Dying of the Light ou Dying of the (moral) Right?
publié le 1 décembre 2014
La presse a rapporté les difficultés rencontrées par Paul Schrader concernant son film Dying of the Light. Le producteur de ce film l’a entièrement remonté et remixé, aboutissant à une version que désapprouve son réalisateur, et même certains de ses interprètes principaux. Il semblerait pourtant que Paul Schrader soit assez démuni et ne puisse pas s’opposer à la sortie du film et n’ait que peu de moyens de faire la publicité de son désaccord sans risquer de méconnaître le contrat qui le lie au producteur. Il en est réduit à arborer un T-shirt rappelant la clause qui lui interdit de…faire des commentaires sur le film.
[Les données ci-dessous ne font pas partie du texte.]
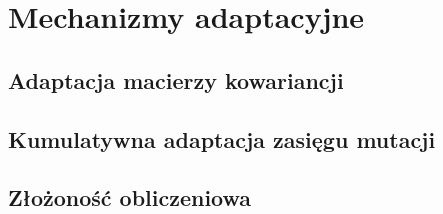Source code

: \section{Mechanizmy adaptacyjne}
\subsection{Adaptacja macierzy kowariancji}
\subsection{Kumulatywna adaptacja zasięgu mutacji}
\subsection{Złożoność obliczeniowa}
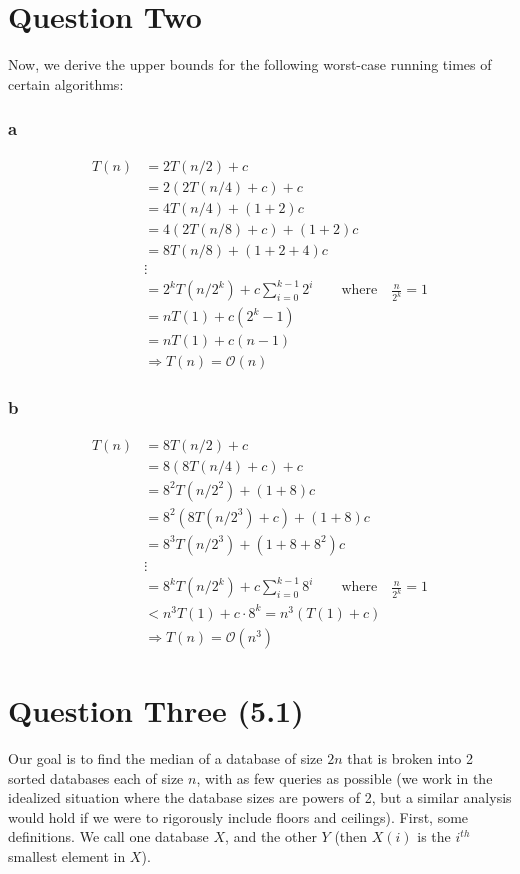 \documentclass[11pt,letterpaper]{article}
\begin{document}
\section*{Question Two}
Now, we derive the upper bounds for the following worst-case running times of certain algorithms: 
\subsubsection*{a}
\begin{align*}
	T(n) &= 2 T(n/2) + c \\
	&= 2(2T(n/4) + c) + c \\
	&= 4T(n/4) + (1+2)c \\
	&= 4(2T(n/8) + c) + (1+2)c \\
	&= 8T(n/8) + (1+2+4)c \\
	&\vdots \\
	&= 2^k T(n/2^k) + c\sum_{i=0}^{k-1}2^i \qquad \mbox{where} \quad \frac{n}{2^k} = 1\\
	&= n T(1) + c (2^{k}-1) \\
	&= nT(1) + c(n-1) \\
	&\Rightarrow T(n) = \mathcal{O}(n)
\end{align*}

\subsubsection*{b}
\begin{align*}
	T(n) &= 8 T(n/2) + c \\
	&= 8(8T(n/4) + c) + c \\
	&= 8^2T(n/2^2) + (1 + 8)c \\
	&= 8^2 (8T(n/2^3) + c) + (1+8)c \\
	&= 8^3 T(n/2^3) + (1 + 8 + 8^2)c \\
	&\vdots \\
	&= 8^kT(n/2^k) + c\sum_{i=0}^{k-1}8^i \qquad \mbox{where} \quad \frac{n}{2^k} = 1 \\
	&< n^3 T(1) + c\cdot 8^k = n^3 (T(1) + c) \\
	&\Rightarrow T(n) = \mathcal{O}(n^3)
\end{align*}

\section*{Question Three (5.1)}
Our goal is to find the median of a database of size $2n$ that is broken into 2 sorted databases each of size $n$, with as few queries as possible (we work in the idealized situation where the database sizes are powers of 2, but a similar analysis would hold if we were to rigorously include floors and ceilings). First, some definitions. We call one database $X$, and the other $Y$ (then $X(i)$ is the $i^{th}$ smallest element in $X$).
\end{document}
Cette situation, s’agissant au surplus d’un réalisateur reconnu, est paradoxale. Le droit français est en tout cas beaucoup plus protecteur que ne l’est le droit américain et un cas similaire serait sans doute difficilement concevable en France. On ne peut d’ailleurs que se féliciter que la Cour de Justice de l’Union européenne ait rappelé en 2012 qu’en matière cinématographique le droit d’auteur ne peut naître que sur la tête de l’auteur, marquant ainsi qu’un film est avant tout le film d’un auteur.
En droit français la version d’une oeuvre destinée à être communiquée au public – la version définitive – doit faire l’objet d’un accord entre le réalisateur (éventuellement les autres coauteurs) et le producteur. Ce dernier a certes la faculté de procéder à l’achèvement d’un film si un des coauteurs refuse ou n’est pas en mesure de mener à bien sa collaboration. Dans ce cas le producteur peut utiliser celle-ci pour terminer le film mais l’auteur concerné conserve la possibilité de s’opposer à sa dénaturation et il peut à cette fin saisir les tribunaux.
Une fois la version définitive établie elle doit être considérée comme intangible et ne peut faire l’objet de modifications de nature à en altérer l’esprit, c’est-à-dire contraires à l’intention esthétique du réalisateur. Cela a été jugé à de nombreuses reprises. L’affaire la plus célèbre est celle de la colorisation d’Asphalt Jungle de John Huston. Ce cas est d’autant plus remarquable que la cour de cassation avait estimé que la loi française protégeant le droit moral d’un réalisateur avait vocation à s’appliquer à un film américain dès lors qu’il y avait une atteinte sur le territoire français. A la suite de la cour de cassation, la Cour d’appel de Paris a considéré qu’au moment de la réalisation du film, la couleur existait déjà et qu’il était démontré que c’était de propos délibéré que le film avait été tourné en noir et blanc. La colorisation ne constituait donc pas une adaptation mais une modification contraire à l’intention de l’auteur et donc illégale. Les juridictions ont suivi des raisonnements analogues pour estimer que la diffusion d’un film avec adjonction d’un logo dissimulant une partie de l’image, la modification de la bande-son ou la réduction de la durée constituaient des atteintes au droit moral dès lors qu’elles n’étaient pas autorisées par les auteurs.
Il est probable que le droit moral aura à s’appliquer aussi en matière de restauration des films anciens. Sur ce point la jurisprudence est assez claire : la mission du restaurateur est de restituer l’œuvre dans la stricte fidélité à l’image et à l’esprit d’origine, et ce quand bien même il serait dans certains cas lui-même un véritable auteur. Une méconnaissance caractérisée de la volonté de l’auteur initial pourrait être sanctionnée par les tribunaux éventuellement saisis par ses héritiers.
Le droit moral français rend donc moins probables des dérives comparables à celle dont Dying of the Light fournit un exemple qu’on ne peut que déplorer, pour rester nuancé.
Contrairement à ce que l’on soutient parfois le droit moral ne porte nullement atteinte à la liberté d’expression. Chacun demeure libre de critiquer ou d’analyser une œuvre, voire de la parodier dans certaines limites. La fonction du droit moral est juste de préserver l’intégrité d’un film et d’en empêcher la mutilation, quelle que soit la forme de cette mutilation. Le respect de l’intention artistique d’un réalisateur ou d’un scénariste participe d’ailleurs d’une volonté plus large de préserver les conditions d’une création qui soit vraiment originale.
Le droit moral est donc avant tout un moyen de favoriser la diversité culturelle et d’éviter que la création soit exclusivement soumise aux lois du commerce.